If you want a robot to maneuver aggressively, it has to be small. As you scale things down, the “moment of inertia”—the resistance to angular motion—drops dramatically. Our nano-quadrotor robots are made to be as lightweight as possible: less than a fifth of a pound and palm-sized.
They can do an aerial backflip in half a second, accelerate at two Gs, and fly rotor blade to rotor blade in three-dimensional formations—and they do all this autonomously. We tell them where to go but not how to go. Each robot communicates with a network of motion-capture cameras mounted on the ceiling of the lab. The cameras are connected to a computer, which calculates the position of the robot and its neighbors. It’s like GPS, but the information is updated 100 times per second with sub-centimeter accuracy. The robots also have sensors that measure angular velocity, accelerometers like those that tell airbags when to deploy, motors to run the propellers, and circuitry to control the motors and batteries.
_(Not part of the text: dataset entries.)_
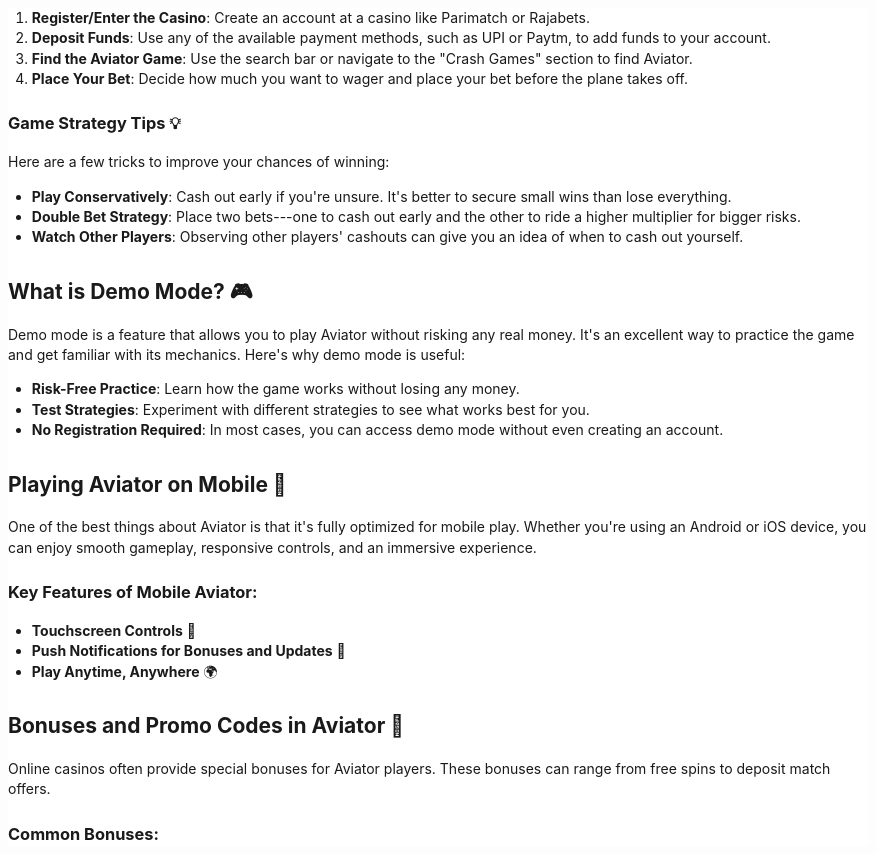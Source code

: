 1.  **Register/Enter the Casino**: Create an account at a casino like
    Parimatch or Rajabets.
2.  **Deposit Funds**: Use any of the available payment methods, such as
    UPI or Paytm, to add funds to your account.
3.  **Find the Aviator Game**: Use the search bar or navigate to the
    \"Crash Games\" section to find Aviator.
4.  **Place Your Bet**: Decide how much you want to wager and place your
    bet before the plane takes off.

### Game Strategy Tips 💡

Here are a few tricks to improve your chances of winning:

-   **Play Conservatively**: Cash out early if you\'re unsure. It\'s
    better to secure small wins than lose everything.
-   **Double Bet Strategy**: Place two bets---one to cash out early and
    the other to ride a higher multiplier for bigger risks.
-   **Watch Other Players**: Observing other players\' cashouts can give
    you an idea of when to cash out yourself.

## What is Demo Mode? 🎮

Demo mode is a feature that allows you to play Aviator without risking
any real money. It's an excellent way to practice the game and get
familiar with its mechanics. Here\'s why demo mode is useful:

-   **Risk-Free Practice**: Learn how the game works without losing any
    money.
-   **Test Strategies**: Experiment with different strategies to see
    what works best for you.
-   **No Registration Required**: In most cases, you can access demo
    mode without even creating an account.

## Playing Aviator on Mobile 📲

One of the best things about Aviator is that it\'s fully optimized for
mobile play. Whether you\'re using an Android or iOS device, you can
enjoy smooth gameplay, responsive controls, and an immersive experience.

### Key Features of Mobile Aviator:

-   **Touchscreen Controls** 📱
-   **Push Notifications for Bonuses and Updates** 🔔
-   **Play Anytime, Anywhere** 🌍

## Bonuses and Promo Codes in Aviator 🎁

Online casinos often provide special bonuses for Aviator players. These
bonuses can range from free spins to deposit match offers.

### Common Bonuses:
The big mathematical challenge for flying robots is making them move in six dimensions: x, y, z, pitch, yaw and roll. We create 3-D obstacle courses in the lab—windows, doors, hula-hoops taped to posts—and ask the robots to fly through. It looks like a Harry Potter Quidditch match. We also tested some bigger robots in buildings damaged by the earthquake in Sendai, Japan. That’s the main application we envision for these robots: search and rescue.
—Vijay Kumar is a professor of mechanical engineering at the University of Pennsylvania. The nano-quadrotors are now made by KMel Robotics, a spin-off of the university’s lab.